[<prev] [next>] [<thread-prev] [thread-next>] [day] [month] [year] [list]
Message-ID: <20181102133839.GJ2180@cisco>
Date: Fri, 2 Nov 2018 07:38:39 -0600
From: Tycho Andersen <tycho@...ho.ws>
To: Oleg Nesterov <oleg@...hat.com>
Cc: Kees Cook <keescook@...omium.org>,
Andy Lutomirski <luto@...capital.net>,
"Eric W . Biederman" <ebiederm@...ssion.com>,
"Serge E . Hallyn" <serge@...lyn.com>,
Christian Brauner <christian@...uner.io>,
Tyler Hicks <tyhicks@...onical.com>,
Akihiro Suda <suda.akihiro@....ntt.co.jp>,
Aleksa Sarai <asarai@...e.de>, linux-kernel@...r.kernel.org,
containers@...ts.linux-foundation.org, linux-api@...r.kernel.org
Subject: Re: [PATCH v8 1/2] seccomp: add a return code to trap to userspace
On Fri, Nov 02, 2018 at 11:02:35AM +0100, Oleg Nesterov wrote:
> On 11/01, Tycho Andersen wrote:
> >
> > On Thu, Nov 01, 2018 at 02:40:02PM +0100, Oleg Nesterov wrote:
> > >
> > > Somehow I no longer understand why do you need to take all locks. Isn't
> > > the first filter's notify_lock enough? IOW,
> > >
> > > for (cur = current->seccomp.filter; cur; cur = cur->prev) {
> > > if (cur->notif)
> > > return ERR_PTR(-EBUSY);
> > > first = cur;
> > > }
> > >
> > > if (first)
> > > mutex_lock(&first->notify_lock);
> > >
> > > ... initialize filter->notif ...
> > >
> > > out:
> > > if (first)
> > > mutex_unlock(&first->notify_lock);
> > >
> > > return ret;
> >
> > The idea here is to prevent people from "nesting" notify filters.

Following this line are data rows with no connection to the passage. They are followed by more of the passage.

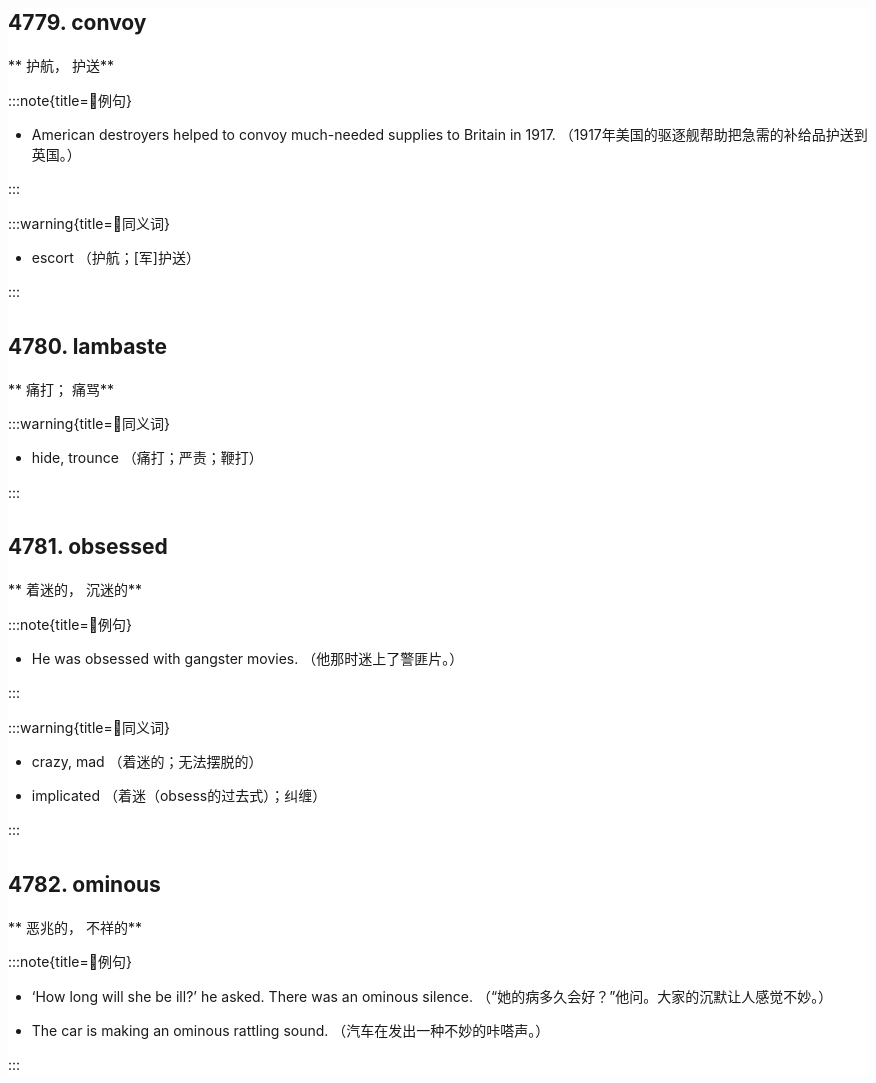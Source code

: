 
## 4779. convoy

** 护航， 护送**

:::note{title=🎤例句}

- American destroyers helped to convoy much-needed supplies to Britain in 1917. （1917年美国的驱逐舰帮助把急需的补给品护送到英国。）

:::

:::warning{title=🤔同义词}

- escort （护航；[军]护送）

:::


## 4780. lambaste

** 痛打； 痛骂**

:::warning{title=🤔同义词}

- hide, trounce （痛打；严责；鞭打）

:::


## 4781. obsessed

** 着迷的， 沉迷的**

:::note{title=🎤例句}

- He was obsessed with gangster movies. （他那时迷上了警匪片。）

:::

:::warning{title=🤔同义词}

- crazy, mad （着迷的；无法摆脱的）

- implicated （着迷（obsess的过去式）；纠缠）

:::


## 4782. ominous

** 恶兆的， 不祥的**

:::note{title=🎤例句}

- ‘How long will she be ill?’ he asked. There was an ominous silence. （“她的病多久会好？”他问。大家的沉默让人感觉不妙。）

- The car is making an ominous rattling sound. （汽车在发出一种不妙的咔嗒声。）

:::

So
> > if any filter in the chain has a listener attached, it refuses to
> > install another filter with a listener.
>
> Yes, I understand, so we need to check cur->notif. My point was, we do not
> need to take all the locks in the ->prev chain, we need only one:
> first->notify_lock.
>
> But you know what? today I think that we do not need any locking at all,
> all we need is the lockless
>
> for (cur = current->seccomp.filter; cur; cur = cur->prev)
> if (cur->notif)
> return ERR_PTR(-EBUSY);
>
> at the start, nothing more.
Hmm, you're right. The locking is residual from when the old ptrace()
API was also a thing: with that, you could attach a filter at any
point in the tree, so we needed to lock to prevent that. But now
that it's only possible to do it at the bottom, we don't need to lock.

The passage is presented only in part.